• What the exercise asks
Show every line of the data where the word "yapılan" can be found.

• Records to use
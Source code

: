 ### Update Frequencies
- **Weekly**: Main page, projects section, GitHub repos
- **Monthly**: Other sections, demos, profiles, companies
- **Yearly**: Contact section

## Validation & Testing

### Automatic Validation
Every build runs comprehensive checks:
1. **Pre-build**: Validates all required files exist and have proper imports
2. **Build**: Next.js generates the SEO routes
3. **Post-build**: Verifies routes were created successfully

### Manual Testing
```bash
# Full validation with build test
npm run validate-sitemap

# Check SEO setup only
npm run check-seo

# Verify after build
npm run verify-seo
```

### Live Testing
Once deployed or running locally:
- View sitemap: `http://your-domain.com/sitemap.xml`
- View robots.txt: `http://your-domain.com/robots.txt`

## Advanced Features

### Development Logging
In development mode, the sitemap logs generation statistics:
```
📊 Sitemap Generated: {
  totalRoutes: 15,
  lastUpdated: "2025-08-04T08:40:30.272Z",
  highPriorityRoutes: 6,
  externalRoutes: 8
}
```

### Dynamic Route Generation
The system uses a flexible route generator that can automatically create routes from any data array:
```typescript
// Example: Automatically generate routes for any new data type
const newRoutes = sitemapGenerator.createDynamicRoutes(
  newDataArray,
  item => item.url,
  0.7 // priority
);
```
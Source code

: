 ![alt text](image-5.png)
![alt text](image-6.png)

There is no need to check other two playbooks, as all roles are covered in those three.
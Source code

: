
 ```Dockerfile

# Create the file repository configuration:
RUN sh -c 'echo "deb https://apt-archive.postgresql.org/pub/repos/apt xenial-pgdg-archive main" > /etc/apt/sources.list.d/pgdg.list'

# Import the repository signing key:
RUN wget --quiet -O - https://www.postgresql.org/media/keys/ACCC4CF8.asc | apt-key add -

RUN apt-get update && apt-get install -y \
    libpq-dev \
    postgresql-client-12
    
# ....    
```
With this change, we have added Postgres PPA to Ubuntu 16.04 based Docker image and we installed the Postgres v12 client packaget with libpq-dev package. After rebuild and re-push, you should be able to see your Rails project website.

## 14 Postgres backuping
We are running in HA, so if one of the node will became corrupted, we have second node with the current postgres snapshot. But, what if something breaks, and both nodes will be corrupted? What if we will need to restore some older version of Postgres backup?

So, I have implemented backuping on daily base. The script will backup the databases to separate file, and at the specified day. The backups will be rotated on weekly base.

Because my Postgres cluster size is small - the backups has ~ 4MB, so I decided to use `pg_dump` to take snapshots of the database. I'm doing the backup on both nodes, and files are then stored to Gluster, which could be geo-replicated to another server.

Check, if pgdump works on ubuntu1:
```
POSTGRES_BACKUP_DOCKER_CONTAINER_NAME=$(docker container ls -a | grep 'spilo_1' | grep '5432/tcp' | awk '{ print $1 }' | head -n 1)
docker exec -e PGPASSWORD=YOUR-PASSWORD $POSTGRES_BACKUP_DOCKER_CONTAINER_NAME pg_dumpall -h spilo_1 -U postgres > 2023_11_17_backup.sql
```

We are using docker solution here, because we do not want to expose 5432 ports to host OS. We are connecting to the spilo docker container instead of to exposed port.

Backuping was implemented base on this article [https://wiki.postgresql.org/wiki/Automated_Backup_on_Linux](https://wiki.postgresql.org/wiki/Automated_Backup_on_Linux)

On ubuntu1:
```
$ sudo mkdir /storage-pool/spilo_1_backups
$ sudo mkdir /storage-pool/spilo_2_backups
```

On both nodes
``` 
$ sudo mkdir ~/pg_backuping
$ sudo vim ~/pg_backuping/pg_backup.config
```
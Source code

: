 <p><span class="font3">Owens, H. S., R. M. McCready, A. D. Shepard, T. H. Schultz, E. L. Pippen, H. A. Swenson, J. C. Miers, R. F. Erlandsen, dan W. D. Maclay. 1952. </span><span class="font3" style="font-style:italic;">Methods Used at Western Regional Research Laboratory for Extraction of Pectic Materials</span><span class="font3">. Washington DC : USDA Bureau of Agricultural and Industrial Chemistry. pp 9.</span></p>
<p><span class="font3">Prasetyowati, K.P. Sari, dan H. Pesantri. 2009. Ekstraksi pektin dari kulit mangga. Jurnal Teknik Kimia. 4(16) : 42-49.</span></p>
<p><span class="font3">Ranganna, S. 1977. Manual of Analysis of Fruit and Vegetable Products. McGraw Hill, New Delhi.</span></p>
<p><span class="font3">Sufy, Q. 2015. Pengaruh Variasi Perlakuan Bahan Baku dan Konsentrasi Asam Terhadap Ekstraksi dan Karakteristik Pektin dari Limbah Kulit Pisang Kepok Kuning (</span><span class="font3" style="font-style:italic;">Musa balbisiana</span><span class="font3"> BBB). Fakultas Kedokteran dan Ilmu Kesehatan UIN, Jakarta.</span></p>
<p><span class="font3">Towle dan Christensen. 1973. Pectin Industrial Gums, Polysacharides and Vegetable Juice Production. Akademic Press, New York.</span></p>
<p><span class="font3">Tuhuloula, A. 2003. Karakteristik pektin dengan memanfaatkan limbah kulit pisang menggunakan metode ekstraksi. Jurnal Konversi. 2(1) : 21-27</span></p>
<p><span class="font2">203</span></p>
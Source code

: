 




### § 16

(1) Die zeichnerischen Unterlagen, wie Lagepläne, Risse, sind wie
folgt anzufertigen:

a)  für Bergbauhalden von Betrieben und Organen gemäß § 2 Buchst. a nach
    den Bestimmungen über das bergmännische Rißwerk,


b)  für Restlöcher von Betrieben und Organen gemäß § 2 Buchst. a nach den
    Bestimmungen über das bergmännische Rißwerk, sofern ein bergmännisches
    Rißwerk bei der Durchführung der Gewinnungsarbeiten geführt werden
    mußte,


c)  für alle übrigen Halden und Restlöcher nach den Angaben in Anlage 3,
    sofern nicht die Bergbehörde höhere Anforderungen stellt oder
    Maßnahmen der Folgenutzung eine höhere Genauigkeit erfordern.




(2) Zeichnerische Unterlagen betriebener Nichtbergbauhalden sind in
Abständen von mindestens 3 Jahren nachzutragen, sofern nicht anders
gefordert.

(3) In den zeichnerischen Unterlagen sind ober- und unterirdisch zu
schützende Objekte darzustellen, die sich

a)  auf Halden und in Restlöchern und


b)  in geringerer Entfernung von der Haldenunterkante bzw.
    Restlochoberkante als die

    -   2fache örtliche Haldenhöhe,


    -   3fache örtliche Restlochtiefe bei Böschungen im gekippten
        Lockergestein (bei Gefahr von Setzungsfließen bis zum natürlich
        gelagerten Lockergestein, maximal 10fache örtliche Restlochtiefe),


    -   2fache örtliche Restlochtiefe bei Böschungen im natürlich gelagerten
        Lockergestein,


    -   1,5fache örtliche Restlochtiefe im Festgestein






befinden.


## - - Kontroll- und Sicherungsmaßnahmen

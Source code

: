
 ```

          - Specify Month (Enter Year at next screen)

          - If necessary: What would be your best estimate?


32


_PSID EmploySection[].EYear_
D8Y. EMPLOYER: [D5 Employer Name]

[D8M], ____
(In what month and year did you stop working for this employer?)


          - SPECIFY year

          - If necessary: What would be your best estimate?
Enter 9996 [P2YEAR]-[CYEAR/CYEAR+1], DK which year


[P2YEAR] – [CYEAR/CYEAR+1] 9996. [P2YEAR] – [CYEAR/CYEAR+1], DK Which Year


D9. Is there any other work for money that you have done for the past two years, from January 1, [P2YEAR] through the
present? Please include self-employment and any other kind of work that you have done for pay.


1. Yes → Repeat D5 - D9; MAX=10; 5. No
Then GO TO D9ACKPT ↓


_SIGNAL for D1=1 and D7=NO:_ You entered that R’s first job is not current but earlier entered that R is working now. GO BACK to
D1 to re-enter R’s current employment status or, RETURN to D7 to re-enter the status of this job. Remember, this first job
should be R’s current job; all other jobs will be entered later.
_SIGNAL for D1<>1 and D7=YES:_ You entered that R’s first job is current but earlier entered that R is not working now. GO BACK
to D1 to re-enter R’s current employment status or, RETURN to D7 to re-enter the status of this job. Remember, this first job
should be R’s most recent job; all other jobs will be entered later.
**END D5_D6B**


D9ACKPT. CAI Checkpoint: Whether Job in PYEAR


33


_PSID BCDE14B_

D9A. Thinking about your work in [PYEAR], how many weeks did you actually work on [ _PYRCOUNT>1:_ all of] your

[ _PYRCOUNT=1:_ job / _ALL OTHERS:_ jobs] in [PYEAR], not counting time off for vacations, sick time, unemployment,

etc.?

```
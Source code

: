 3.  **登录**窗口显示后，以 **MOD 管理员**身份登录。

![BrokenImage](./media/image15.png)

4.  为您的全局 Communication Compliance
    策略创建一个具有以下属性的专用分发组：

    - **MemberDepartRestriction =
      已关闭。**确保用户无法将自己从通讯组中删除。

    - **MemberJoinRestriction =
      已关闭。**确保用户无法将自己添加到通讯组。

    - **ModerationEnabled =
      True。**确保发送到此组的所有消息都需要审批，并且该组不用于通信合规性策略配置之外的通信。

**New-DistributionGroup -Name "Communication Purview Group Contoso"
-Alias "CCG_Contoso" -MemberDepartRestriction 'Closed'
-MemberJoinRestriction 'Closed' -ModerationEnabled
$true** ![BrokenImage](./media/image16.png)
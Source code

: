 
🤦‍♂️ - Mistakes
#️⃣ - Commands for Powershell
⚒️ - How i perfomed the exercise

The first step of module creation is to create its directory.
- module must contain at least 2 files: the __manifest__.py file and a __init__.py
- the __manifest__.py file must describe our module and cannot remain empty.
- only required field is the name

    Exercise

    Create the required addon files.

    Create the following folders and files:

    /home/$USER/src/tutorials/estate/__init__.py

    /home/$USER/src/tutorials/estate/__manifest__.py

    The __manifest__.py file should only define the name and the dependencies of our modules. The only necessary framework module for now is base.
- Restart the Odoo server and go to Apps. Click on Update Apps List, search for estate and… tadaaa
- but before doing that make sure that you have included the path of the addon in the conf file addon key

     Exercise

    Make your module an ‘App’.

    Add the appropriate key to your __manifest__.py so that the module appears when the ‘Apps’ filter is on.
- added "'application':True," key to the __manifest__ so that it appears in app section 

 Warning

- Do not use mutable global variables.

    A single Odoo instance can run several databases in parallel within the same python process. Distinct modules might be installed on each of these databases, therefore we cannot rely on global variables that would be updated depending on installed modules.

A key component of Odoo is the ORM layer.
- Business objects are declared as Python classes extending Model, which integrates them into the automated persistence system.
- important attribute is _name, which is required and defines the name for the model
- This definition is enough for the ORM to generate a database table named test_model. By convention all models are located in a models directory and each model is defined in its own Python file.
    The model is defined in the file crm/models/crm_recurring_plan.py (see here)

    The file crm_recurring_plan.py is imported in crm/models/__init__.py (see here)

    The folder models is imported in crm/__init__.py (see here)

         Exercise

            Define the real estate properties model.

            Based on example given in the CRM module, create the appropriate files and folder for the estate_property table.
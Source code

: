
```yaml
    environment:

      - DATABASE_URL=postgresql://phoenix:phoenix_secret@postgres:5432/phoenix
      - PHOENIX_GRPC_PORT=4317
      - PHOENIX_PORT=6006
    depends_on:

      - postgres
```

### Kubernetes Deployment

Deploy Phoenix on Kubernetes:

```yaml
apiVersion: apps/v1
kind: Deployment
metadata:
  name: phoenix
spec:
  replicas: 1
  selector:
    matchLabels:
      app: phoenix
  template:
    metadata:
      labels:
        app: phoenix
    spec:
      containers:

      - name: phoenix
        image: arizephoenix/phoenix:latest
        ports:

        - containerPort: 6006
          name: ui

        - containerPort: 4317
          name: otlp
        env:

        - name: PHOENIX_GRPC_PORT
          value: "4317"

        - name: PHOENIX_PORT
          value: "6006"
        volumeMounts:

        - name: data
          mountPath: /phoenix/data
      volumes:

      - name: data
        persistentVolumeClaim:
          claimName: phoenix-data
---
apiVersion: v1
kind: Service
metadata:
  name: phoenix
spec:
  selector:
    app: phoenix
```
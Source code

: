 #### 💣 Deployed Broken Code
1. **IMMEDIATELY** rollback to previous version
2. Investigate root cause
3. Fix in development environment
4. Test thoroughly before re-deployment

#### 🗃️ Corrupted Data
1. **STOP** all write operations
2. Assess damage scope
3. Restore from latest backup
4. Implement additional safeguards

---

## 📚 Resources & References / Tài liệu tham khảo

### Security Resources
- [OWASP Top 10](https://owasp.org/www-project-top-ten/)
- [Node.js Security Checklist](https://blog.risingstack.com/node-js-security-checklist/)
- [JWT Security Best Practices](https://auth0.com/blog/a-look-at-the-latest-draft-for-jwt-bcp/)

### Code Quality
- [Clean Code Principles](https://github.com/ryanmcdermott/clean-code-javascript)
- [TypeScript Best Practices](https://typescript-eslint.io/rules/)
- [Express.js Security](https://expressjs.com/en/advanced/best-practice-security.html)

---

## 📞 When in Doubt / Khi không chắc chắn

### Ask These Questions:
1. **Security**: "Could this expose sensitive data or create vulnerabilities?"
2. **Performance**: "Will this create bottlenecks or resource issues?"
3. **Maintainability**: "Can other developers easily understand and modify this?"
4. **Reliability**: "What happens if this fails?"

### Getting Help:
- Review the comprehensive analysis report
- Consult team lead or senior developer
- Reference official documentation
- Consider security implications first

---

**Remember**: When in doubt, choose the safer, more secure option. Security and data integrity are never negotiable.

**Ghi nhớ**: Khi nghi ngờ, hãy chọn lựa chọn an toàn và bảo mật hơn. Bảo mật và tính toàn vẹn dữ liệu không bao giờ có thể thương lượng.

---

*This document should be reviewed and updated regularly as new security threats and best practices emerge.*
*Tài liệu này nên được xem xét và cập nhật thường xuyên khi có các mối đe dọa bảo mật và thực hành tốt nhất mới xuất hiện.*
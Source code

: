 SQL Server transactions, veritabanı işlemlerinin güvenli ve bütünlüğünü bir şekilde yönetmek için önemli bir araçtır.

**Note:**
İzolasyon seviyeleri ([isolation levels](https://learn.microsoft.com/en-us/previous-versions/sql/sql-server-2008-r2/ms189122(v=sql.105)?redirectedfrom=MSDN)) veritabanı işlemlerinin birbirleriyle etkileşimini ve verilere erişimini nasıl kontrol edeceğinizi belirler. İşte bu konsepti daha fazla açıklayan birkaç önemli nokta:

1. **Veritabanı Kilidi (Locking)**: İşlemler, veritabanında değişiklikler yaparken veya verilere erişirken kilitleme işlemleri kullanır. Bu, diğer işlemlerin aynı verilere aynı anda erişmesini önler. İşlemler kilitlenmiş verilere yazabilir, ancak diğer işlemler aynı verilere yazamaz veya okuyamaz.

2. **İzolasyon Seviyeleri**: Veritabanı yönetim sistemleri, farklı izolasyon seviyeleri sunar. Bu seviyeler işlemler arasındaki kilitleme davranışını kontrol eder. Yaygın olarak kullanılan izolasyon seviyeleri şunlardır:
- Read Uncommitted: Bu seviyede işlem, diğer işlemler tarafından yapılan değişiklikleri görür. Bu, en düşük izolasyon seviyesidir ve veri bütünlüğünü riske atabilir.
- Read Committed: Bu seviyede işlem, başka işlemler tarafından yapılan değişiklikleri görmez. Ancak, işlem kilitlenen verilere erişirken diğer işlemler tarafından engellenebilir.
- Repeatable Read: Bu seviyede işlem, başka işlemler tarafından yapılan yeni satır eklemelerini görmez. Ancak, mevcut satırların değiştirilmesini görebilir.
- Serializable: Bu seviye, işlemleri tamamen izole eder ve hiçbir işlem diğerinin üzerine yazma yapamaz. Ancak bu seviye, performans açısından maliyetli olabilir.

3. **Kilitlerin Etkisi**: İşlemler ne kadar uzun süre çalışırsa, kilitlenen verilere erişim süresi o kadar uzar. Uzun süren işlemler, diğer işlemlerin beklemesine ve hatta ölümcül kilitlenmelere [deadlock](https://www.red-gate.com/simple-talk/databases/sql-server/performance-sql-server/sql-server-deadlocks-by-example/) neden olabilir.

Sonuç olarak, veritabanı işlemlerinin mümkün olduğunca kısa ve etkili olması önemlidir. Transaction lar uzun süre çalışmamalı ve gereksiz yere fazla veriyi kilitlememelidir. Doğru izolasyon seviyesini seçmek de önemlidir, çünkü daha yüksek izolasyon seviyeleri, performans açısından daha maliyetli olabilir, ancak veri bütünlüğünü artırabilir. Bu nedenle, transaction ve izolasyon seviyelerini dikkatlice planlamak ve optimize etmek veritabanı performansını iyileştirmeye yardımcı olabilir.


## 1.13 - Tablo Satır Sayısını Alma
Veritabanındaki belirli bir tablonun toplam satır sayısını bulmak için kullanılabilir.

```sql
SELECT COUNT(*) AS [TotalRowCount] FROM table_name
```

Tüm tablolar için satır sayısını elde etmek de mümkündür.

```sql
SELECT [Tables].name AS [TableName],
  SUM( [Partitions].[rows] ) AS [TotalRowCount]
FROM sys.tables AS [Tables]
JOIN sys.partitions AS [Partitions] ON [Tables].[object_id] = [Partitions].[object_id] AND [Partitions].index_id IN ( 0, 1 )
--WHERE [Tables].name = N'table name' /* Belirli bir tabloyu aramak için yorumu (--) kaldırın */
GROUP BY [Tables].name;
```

• Solution below
- Read Uncommitted: Bu seviyede işlem, diğer işlemler tarafından yapılan değişiklikleri görür. Bu, en düşük izolasyon seviyesidir ve veri bütünlüğünü riske atabilir.
- Read Committed: Bu seviyede işlem, başka işlemler tarafından yapılan değişiklikleri görmez. Ancak, işlem kilitlenen verilere erişirken diğer işlemler tarafından engellenebilir.
- Repeatable Read: Bu seviyede işlem, başka işlemler tarafından yapılan yeni satır eklemelerini görmez. Ancak, mevcut satırların değiştirilmesini görebilir.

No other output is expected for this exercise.